• _WORK ORDER_
In your copy, include no images, and write out every entry below exactly as it stands.

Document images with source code
<<<<
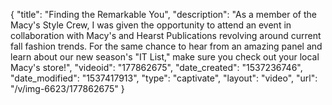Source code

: {
    "title": "Finding the Remarkable You",
    "description": "As a member of the Macy's Style Crew, I was given the opportunity to attend an event in collaboration with Macy's and Hearst Publications revolving around current fall fashion trends. For the same chance to hear from an amazing panel and learn about our new season's \"IT List,\" make sure you check out your local Macy's store!",
    "videoid": "177862675",
    "date_created": "1537236746",
    "date_modified": "1537417913",
    "type": "captivate",
    "layout": "video",
    "url": "\/v\/img-6623\/177862675"
}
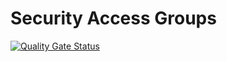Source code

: # Security Access Groups

[![Quality Gate Status](https://sonarcloud.io/api/project_badges/measure?project=AndrewPoppe_Security-Access-Groups&metric=alert_status)](https://sonarcloud.io/summary/new_code?id=AndrewPoppe_Security-Access-Groups)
>>>>
• _SOLVED EXERCISE_
Source code

: {
    "title": "Finding the Remarkable You",
    "description": "As a member of the Macy's Style Crew, I was given the opportunity to attend an event in collaboration with Macy's and Hearst Publications revolving around current fall fashion trends. For the same chance to hear from an amazing panel and learn about our new season's \"IT List,\" make sure you check out your local Macy's store!",
    "videoid": "177862675",
    "date_created": "1537236746",
    "date_modified": "1537417913",
    "type": "captivate",
    "layout": "video",
    "url": "\/v\/img-6623\/177862675"
}
Source code

: # Security Access Groups

[![Quality Gate Status](https://sonarcloud.io/api/project_badges/measure?project=AndrewPoppe_Security-Access-Groups&metric=alert_status)](https://sonarcloud.io/summary/new_code?id=AndrewPoppe_Security-Access-Groups)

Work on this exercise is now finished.